*** Opening Source material ***
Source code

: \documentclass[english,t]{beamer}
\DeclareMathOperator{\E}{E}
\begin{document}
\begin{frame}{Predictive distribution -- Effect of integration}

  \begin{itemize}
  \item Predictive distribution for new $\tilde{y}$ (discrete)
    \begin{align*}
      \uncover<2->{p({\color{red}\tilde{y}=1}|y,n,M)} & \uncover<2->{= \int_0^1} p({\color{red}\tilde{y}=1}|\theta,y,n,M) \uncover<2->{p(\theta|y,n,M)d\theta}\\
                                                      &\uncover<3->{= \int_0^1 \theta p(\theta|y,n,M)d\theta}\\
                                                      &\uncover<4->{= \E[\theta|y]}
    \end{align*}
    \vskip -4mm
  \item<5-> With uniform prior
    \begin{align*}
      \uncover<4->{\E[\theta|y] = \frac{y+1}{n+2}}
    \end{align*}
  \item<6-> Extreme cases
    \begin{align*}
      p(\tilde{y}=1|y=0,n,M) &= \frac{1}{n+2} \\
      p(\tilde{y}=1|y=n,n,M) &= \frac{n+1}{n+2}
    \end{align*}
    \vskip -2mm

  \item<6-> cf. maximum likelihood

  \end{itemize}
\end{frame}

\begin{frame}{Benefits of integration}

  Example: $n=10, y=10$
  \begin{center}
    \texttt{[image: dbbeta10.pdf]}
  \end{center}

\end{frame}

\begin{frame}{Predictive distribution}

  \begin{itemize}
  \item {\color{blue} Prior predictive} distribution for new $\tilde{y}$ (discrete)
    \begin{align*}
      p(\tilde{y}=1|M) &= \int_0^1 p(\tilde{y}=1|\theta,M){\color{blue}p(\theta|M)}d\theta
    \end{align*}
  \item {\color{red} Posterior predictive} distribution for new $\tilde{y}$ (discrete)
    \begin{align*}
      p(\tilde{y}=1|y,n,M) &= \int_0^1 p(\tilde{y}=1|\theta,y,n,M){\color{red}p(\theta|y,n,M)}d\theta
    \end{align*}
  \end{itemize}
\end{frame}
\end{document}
*** Closing Source material ***
What is being asked: Repeat all of the records, letter for letter.

Solution for this exercise:
Source code

: \documentclass[english,t]{beamer}
\DeclareMathOperator{\E}{E}
\begin{document}
\begin{frame}{Predictive distribution -- Effect of integration}

  \begin{itemize}
  \item Predictive distribution for new $\tilde{y}$ (discrete)
    \begin{align*}
      \uncover<2->{p({\color{red}\tilde{y}=1}|y,n,M)} & \uncover<2->{= \int_0^1} p({\color{red}\tilde{y}=1}|\theta,y,n,M) \uncover<2->{p(\theta|y,n,M)d\theta}\\
                                                      &\uncover<3->{= \int_0^1 \theta p(\theta|y,n,M)d\theta}\\
                                                      &\uncover<4->{= \E[\theta|y]}
    \end{align*}
    \vskip -4mm
  \item<5-> With uniform prior
    \begin{align*}
      \uncover<4->{\E[\theta|y] = \frac{y+1}{n+2}}
    \end{align*}
  \item<6-> Extreme cases
    \begin{align*}
      p(\tilde{y}=1|y=0,n,M) &= \frac{1}{n+2} \\
      p(\tilde{y}=1|y=n,n,M) &= \frac{n+1}{n+2}
    \end{align*}
    \vskip -2mm

  \item<6-> cf. maximum likelihood

  \end{itemize}
\end{frame}

\begin{frame}{Benefits of integration}

  Example: $n=10, y=10$
  \begin{center}
    \texttt{[image: dbbeta10.pdf]}
  \end{center}

\end{frame}

\begin{frame}{Predictive distribution}

  \begin{itemize}
  \item {\color{blue} Prior predictive} distribution for new $\tilde{y}$ (discrete)
    \begin{align*}
      p(\tilde{y}=1|M) &= \int_0^1 p(\tilde{y}=1|\theta,M){\color{blue}p(\theta|M)}d\theta
    \end{align*}
  \item {\color{red} Posterior predictive} distribution for new $\tilde{y}$ (discrete)
    \begin{align*}
      p(\tilde{y}=1|y,n,M) &= \int_0^1 p(\tilde{y}=1|\theta,y,n,M){\color{red}p(\theta|y,n,M)}d\theta
    \end{align*}
  \end{itemize}
\end{frame}
\end{document}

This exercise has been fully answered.